Gujarat has history of atrocities and discrimination against Dalits

Most Dalits are not allowed entry into temples in villages; common crematoriums too are out of bounds to them, says activist.

July 21, 2016 02:22 am | Updated December 04, 2021 11:07 pm IST - AHMEDABAD:

For the last three days, Gujarat’s Dalit community has been seething with anger over the public flogging of a group of Dalits who were skinning a dead cow in Mota Samadhiyala, a village near Una town in Saurashtra region on July 11.

Four of them were brutally beaten with steel pipes and iron rods, stripped, tied to an SUV and paraded in the main market near the local police station in Una by members of local cow vigilante group Gau Raksha Samiti (cow protection committee). The flogging was filmed, posted on Facebook as warning to other Dalits were they to repeat such acts.

The video went viral, filling the community with anger and led to an eruption of protests across the State in which more than 20 attempted suicide, dozens of vehicles were torched or vandalised, highways blocked and one policeman died of injuries sustained during stone-pelting.

What transpired at Una was only the latest atrocity on the Scheduled Castes, which form around 7.5 per cent of the population in the State.

Caste abuse

Earlier in July, a Dalit farmer was killed by villagers when he tried to cultivate a common grazing land in a village near Porbandar. Only in April this year, a 31-year-old Dalit — Ketan Koradia, a clerk in a local court in Ahmedabad — committed suicide, alleging discrimination in the work place where he had constantly faced caste abuses.
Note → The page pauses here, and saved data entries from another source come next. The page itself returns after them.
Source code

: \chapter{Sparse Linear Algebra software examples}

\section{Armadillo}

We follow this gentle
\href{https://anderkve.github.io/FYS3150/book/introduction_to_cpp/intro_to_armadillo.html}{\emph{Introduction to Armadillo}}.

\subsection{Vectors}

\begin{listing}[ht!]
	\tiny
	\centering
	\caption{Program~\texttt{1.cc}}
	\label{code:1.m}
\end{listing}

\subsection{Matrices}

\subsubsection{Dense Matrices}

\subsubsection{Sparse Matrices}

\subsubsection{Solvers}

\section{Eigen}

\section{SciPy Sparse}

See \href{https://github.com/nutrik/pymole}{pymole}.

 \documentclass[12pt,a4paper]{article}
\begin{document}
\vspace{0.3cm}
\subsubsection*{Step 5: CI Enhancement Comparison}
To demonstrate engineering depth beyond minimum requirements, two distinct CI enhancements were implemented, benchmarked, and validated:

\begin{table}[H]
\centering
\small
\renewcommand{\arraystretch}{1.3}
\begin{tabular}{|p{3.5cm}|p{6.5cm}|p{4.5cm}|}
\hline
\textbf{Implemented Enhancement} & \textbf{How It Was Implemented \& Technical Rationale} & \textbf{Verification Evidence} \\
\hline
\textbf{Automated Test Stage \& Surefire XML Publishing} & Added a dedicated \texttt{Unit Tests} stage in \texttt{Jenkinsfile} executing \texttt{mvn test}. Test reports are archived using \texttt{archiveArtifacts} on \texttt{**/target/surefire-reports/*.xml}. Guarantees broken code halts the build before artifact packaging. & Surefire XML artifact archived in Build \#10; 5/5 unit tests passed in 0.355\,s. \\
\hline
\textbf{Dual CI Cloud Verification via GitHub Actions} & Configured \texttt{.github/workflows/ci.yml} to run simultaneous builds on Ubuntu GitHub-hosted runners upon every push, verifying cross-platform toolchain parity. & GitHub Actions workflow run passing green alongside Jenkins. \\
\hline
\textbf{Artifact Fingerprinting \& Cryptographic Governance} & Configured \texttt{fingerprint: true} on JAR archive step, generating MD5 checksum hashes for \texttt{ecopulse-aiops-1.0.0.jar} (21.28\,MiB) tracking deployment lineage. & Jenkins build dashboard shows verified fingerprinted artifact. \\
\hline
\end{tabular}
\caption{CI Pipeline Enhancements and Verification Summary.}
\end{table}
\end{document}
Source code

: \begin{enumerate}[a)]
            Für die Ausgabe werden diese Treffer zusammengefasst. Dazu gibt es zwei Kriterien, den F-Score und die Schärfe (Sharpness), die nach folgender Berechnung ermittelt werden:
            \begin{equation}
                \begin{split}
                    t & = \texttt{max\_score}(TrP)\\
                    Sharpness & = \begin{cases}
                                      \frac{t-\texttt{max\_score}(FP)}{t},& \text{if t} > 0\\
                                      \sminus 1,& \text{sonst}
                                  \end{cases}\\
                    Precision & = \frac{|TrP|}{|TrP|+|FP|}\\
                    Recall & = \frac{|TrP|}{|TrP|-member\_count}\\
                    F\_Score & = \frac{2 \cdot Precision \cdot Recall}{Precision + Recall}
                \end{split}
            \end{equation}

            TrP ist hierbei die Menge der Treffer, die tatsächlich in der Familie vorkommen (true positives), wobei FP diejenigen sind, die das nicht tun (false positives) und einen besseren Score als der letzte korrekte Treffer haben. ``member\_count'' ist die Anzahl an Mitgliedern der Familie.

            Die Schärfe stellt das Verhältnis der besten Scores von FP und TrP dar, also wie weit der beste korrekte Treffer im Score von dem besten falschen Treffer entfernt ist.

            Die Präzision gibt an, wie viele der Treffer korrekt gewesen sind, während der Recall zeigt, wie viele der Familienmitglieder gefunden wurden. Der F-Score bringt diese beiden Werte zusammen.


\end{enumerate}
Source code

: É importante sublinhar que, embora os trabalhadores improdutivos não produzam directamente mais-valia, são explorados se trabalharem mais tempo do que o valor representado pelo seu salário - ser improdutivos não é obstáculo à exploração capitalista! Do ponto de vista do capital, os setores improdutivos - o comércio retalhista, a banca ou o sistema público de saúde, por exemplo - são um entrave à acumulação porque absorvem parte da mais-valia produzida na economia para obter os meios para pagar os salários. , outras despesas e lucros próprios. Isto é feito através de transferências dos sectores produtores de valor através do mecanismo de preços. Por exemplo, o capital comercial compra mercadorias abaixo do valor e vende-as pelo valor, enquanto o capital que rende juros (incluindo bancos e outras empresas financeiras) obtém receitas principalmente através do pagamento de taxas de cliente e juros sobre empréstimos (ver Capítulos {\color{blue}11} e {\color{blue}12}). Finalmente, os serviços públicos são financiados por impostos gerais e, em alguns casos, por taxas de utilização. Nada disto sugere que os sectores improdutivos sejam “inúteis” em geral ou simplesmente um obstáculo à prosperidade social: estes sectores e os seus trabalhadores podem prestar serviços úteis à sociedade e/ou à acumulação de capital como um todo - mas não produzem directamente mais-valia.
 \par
According to leading social activist Martin Macwan, whose organisation Navsarjan Trust is the largest Dalit body and which works in 3,000 villages in the State, Dalits face rampant discrimination at all levels in Gujarat.
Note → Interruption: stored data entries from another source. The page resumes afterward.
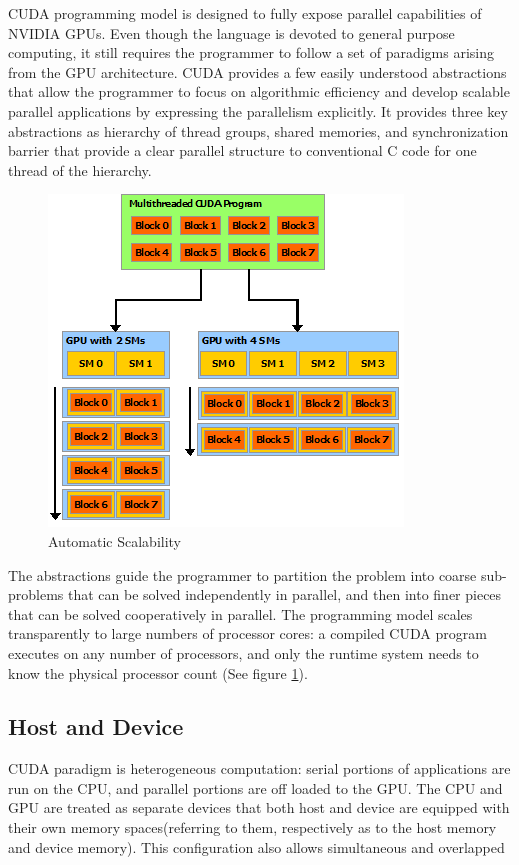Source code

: CUDA programming model is designed to fully expose parallel capabilities of NVIDIA GPUs.
Even though the language is devoted to general purpose computing, it still requires the
programmer to follow a set of paradigms arising from the GPU architecture.
CUDA provides a few easily understood abstractions that allow the programmer to
focus on algorithmic efficiency and develop scalable parallel applications by expressing the
parallelism explicitly. It provides three key abstractions as hierarchy of
thread groups, shared memories, and synchronization barrier that provide a
clear parallel structure to conventional C code for one thread of the hierarchy.
\begin{figure}
\includegraphics[scale=0.9]{./images/automatic-scalability}
\caption{Automatic Scalability}\label{automatic-scalability}
\end{figure}
\FloatBarrier
The abstractions guide the programmer to partition the
problem into coarse sub-problems that can be solved independently in parallel, and then into
finer pieces that can be solved cooperatively in parallel. The programming model scales
transparently to large numbers of processor cores: a compiled CUDA program executes on any
number of processors, and only the runtime system needs to know the physical
processor count (See figure \ref{automatic-scalability}).

\subsection{Host and Device}
CUDA paradigm is heterogeneous computation:
serial portions of applications are run on the CPU, and parallel portions are
off loaded to the GPU.
The CPU and GPU are treated as separate devices that both host and device
are equipped with their own memory spaces(referring to them, respectively as to
the host memory and device memory). This configuration also allows simultaneous and overlapped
“Most of them [Dalits] are not allowed entry into temples in villages. They have their own crematoriums because upper castes don’t allow Dalits to be cremated in common crematoriums,” Mr. Macwan said.

In 2012, three Dalit youth were killed in police firing in Thangarh town of Surendranagar district. The State government, headed by the then Chief Minister Narendra Modi, had set up a three-member committee to inquire into the incident and submit a report. Till date, the government has not made the report public.

According to Mr. Macwan, atrocities against Dalits in Gujarat are committed “with impunity”. However, there is one difference this time.

“Social media has made the difference and for the first time after 1985, Gujarat is witnessing such a strong protest by the Dalit community in the State,” said Ashok Srimali, a leading activist in Ahmedabad.

In 1985, during the anti-reservation riots, Dalits had protested across the State for several days.